Sunday, December 14, 2008

Cholesterol and innate immunity

You would be forgiven for thinking that the apoB100 protein (which defines the LDL or VLDL particle) has been evolved over the past 4.5 billion years to cause cardiovascular disease and the less of it you have the longer you will live. Listening to a cardiologist that is (or a BBC reporter on the Today Program grovelling before a cardiologist). The lower the better. It's impossible to have too low an LDL concentration. Statins in the drinking water. You know the patter.

Until you go in to hospital that is. Do you want an MRSA infection?

The apoB100 protein and its LDL particle are part of the innate immune system. OK, financial declaration time: Our household is 50% funded by the tail end of a PhD grant for a thesis on the innate immune system. If the post doc grant does not come through we're in big trouble. So the innate immune system REALLY matters. To us anyway.

Once upon a time you died in the ICU of overwhelming pseudomonas infection. Nowadays it's MRSA. Methycillin resistant staphylococcus aureus is an ubiquitous and mostly pretty harmless bug, unless you get ill. Then you can get in to serious trouble with it. Or maybe not... so what decides whether you live or die?

MRSA has a switch in its DNA which controls 4 genes that determine whether it sits on the skin surface as a virtual commensal or invades the tissues as a pathogen. One of these genes codes for a signalling peptide called AIP. In fact there is a choice of four different AIPs, AIP 1 being the one possessed by many particularly nasty clinical isolates of MRSA. AIP 1 is essential for the virulence of the bug and it is bound by the apoB100 protein. This binding is particularly effective when the protein is where it belongs, sitting on the surface of an LDL or VLDL particle. What seems to happen is that the AIP 1, which is lipid soluble, ends up in the lipid centre of the lipoprotein. In the mele of an acute infection the LDL particle becomes oxidised and so gets eaten, along with its AIP 1 burden, by a macrophage. Thus endeth the virulence factor of the MRSA, unless you have particularly low LDL or VLDL lipoprotein levels. In which case you are in big trouble.

Of course your death in the ICU from an MRSA infection is of no concern to your cardiologist, after all, it wasn't due to a heart attack... The lower the better etc etc etc

The abstract of the AIP paper is here if you fancy a read.

Statin premed anyone?

Peter

6 comments:

darwinstable said...

I know all about the desperate need for post doc funding

Peter said...

Hi Dan,

There is a huge drive to get vets to go in to research, they tend to be quite good at it. Once you are there you tend to wonder quite what the **** you can do next. Answers on a post card to...

TedHutchinson said...

As cholesterol is a precursor to vitamin D, inhibiting the synthesis of cholesterol must also affect the synthesis of vitamin D.

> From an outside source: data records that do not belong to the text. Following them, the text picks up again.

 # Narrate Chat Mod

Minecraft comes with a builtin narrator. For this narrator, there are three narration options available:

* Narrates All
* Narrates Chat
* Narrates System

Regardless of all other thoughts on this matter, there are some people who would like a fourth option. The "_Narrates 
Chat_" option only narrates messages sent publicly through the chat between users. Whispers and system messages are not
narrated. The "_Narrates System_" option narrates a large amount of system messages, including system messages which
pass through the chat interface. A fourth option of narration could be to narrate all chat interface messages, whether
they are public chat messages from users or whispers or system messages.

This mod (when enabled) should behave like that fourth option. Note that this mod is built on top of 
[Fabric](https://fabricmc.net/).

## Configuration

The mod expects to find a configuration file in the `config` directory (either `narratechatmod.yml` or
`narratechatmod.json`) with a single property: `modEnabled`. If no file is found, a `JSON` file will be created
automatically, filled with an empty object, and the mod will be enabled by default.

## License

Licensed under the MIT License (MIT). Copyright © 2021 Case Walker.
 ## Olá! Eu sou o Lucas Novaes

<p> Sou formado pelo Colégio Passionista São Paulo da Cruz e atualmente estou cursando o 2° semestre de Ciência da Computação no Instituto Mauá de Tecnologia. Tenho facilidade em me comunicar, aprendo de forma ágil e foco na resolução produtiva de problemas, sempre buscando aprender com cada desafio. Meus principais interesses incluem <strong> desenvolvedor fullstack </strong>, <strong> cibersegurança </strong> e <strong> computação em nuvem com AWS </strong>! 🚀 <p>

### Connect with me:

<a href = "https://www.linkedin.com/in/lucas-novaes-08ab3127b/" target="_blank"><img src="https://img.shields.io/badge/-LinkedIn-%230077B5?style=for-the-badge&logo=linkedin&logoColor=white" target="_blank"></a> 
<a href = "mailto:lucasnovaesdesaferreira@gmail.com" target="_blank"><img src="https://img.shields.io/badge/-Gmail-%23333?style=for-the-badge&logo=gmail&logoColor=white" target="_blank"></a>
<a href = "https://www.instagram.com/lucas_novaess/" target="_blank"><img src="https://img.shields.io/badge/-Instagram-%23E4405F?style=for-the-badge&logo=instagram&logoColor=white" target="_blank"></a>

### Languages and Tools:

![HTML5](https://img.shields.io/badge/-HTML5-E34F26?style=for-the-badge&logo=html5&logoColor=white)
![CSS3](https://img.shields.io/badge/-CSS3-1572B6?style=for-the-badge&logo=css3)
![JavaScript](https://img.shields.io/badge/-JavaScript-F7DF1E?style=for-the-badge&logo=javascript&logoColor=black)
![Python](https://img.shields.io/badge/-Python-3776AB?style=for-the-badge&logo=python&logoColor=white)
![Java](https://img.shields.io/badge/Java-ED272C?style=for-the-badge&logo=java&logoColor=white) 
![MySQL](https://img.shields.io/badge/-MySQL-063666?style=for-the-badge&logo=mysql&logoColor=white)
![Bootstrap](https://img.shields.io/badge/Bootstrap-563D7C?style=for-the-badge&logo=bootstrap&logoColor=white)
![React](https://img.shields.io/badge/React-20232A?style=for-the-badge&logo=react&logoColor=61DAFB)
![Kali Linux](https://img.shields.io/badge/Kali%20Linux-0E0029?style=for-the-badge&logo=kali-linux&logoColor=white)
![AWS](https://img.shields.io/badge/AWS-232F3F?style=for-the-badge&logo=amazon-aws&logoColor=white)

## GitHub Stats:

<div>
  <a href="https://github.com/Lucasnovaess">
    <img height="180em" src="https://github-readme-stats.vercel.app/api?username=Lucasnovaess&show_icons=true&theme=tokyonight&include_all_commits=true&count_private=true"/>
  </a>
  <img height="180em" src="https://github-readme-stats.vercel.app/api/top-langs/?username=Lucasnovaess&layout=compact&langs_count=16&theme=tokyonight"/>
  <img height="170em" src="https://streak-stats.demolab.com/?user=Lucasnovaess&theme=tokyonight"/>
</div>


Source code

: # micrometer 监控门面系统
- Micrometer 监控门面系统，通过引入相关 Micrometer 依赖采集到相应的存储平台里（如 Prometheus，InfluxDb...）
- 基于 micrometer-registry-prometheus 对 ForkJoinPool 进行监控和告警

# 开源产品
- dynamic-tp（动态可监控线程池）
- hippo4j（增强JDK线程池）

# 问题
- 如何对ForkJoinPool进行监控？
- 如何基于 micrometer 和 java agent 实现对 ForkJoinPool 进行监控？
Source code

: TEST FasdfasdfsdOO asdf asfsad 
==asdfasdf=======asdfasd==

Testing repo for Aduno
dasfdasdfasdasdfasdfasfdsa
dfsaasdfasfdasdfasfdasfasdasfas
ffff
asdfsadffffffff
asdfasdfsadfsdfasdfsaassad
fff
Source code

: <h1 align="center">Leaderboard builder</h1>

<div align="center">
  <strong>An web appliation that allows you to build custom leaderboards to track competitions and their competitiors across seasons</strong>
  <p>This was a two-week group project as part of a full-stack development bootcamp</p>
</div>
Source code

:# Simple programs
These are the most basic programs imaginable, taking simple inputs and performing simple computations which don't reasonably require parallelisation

See what Vit D does for innate immune function here
http://jcem.endojournals.org/cgi/rapidpdf/jc.2008-1454v1
full text of this paper
NONCLASSIC ACTIONS OF VITAMIN D. Bikle D.

It's also interesting to see how Vitamin d is used throughout the digestive sytem
http://www.ncbi.nlm.nih.gov/pubmed/18777944
Vitamin D and the digestive system.

Pity isn't it that with the cost of 5000iu D3 so cheap
http://www.ajcn.org/cgi/content/full/85/3/860/F1
the average UK adult runs with less than a third the amount our bodies naturally stabilise at given ample sunlight.
http://www.pubmedcentral.nih.gov/articlerender.fcgi?tool=pubmed&pubmedid=17218096
See how those stores fill up when your levels rise over 125nmol/l 50ng.

Sven said...

A study on an apoC-III-mutation which correlates with lower trigs, lower ldl and lower, higher hdl and less atherosclerosis.

http://www.ncbi.nlm.nih.gov/pubmed/19074352

Peter said...

Hi Sven,

Interesting paper. No suggestion in the abstract of effects on insulin sensitivity. I'd be curious to know, insulin being the driver to produce calcium deposition in the media...

Peter

nonegiven said...

http://www.ncbi.nlm.nih.gov/pubmed/19074352
Could this explain why both my triglycerides and total cholesterol were still less than 140 and LDL less than 60 even when i was diagnosed with diabetes with a fasting blood sugar of 341? As far as I know there are no Amish among my ancestors, though, there is some German and Dutch.

Also, cholesterol being required to manufacture vitamin D might explain why I have always sunburned easily instead of tanning.